Both of the American Kickboxing Academy fighters put themselves on the map. Cormier will now face Josh Barnett in the grand prix final after stopping Antonio Silva via a first-round TKO. In January, him fighting in the final would have seemed absurd -- unimaginable, almost, considering Cormier wasn't even entered at that point. Rockhold now has the middleweight strap and is contemplating Tim Kennedy, the UFC, whatever careening place his career is going. Before tonight hardly anybody knew who he was"

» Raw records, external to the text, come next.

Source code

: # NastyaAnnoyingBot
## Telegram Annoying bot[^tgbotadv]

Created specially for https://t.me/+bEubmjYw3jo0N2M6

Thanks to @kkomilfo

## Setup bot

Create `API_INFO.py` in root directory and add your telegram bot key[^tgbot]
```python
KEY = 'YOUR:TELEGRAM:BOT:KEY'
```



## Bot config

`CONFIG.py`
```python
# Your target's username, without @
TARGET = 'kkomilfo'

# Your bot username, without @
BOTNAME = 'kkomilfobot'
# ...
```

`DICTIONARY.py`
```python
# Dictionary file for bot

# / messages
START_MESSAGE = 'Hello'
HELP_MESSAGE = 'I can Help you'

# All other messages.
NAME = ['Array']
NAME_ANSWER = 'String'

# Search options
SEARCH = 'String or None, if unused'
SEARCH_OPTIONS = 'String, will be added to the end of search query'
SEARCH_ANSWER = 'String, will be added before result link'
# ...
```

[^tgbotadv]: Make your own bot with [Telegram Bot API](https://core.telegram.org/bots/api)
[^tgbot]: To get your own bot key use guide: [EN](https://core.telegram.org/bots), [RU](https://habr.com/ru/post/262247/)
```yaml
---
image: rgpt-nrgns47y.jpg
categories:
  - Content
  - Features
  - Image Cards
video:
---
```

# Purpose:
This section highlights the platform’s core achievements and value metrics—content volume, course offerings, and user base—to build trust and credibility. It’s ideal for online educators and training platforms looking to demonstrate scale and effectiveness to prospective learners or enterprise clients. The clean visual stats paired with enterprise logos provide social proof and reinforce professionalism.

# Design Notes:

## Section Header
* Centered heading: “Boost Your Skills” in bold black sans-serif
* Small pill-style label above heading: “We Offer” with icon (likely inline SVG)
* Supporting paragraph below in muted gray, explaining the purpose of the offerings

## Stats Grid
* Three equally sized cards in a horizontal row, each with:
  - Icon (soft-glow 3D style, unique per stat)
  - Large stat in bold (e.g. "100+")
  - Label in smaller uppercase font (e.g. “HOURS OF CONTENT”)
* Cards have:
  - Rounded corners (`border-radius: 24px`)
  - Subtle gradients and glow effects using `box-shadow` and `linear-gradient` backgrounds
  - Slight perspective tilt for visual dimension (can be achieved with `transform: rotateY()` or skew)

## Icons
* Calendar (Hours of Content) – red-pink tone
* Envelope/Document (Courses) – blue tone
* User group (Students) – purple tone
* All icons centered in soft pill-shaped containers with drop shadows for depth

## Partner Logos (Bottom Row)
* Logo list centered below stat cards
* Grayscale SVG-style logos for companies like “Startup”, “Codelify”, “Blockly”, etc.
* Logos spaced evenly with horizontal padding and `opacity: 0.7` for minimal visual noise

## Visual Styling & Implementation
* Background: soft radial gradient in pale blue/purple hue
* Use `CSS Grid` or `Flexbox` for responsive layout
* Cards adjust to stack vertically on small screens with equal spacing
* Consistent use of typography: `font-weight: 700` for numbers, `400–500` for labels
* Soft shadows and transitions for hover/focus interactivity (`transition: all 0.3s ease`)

Talk about your strange outcomes. Strikeforce CEO Scott Coker likened Rockhold's accelerated rise to a "Rocky story." And in a strange way, the card is emblematic of the exact thing that Zuffa could in mind for the future of Strikeforce as a brand: to harvest talent and build new stars as a feed into the UFC. And then again, even if it's not, it was a special night for guys who knew they had it coming.

"It's kind of overwhelming, it really hasn't sunk in yet at all," Cormier told ESPN.com. "I'm going to realize how big of a deal it was later. I believe in myself. I thought when I got the opportunity, the worst case scenario is I could outwrestle anybody and give myself a chance. I've got great coaches [like] Javier Mendez; it's great. You can see the improvement that we're all making in the stand-up."

And as for becoming a breakout star on the same night as the new middleweight champion, Rockhold?

"Luke's my guy, man, he's almost like my little brother," Cormier said. "I almost started crying when he won. And to see Mo [Lawal] win and get back in the win column was a big deal for me. This night was an overwhelming success for our gym, and an overwhelming success for me.

"I said it before, that people will be surprised whenever we are sitting here, but not us. We work hard. We have a great environment of hard workers. We push each other, and we all want to be the best."

Each guy took their detours, but on Saturday, both Cormier and Rockhold were among the best.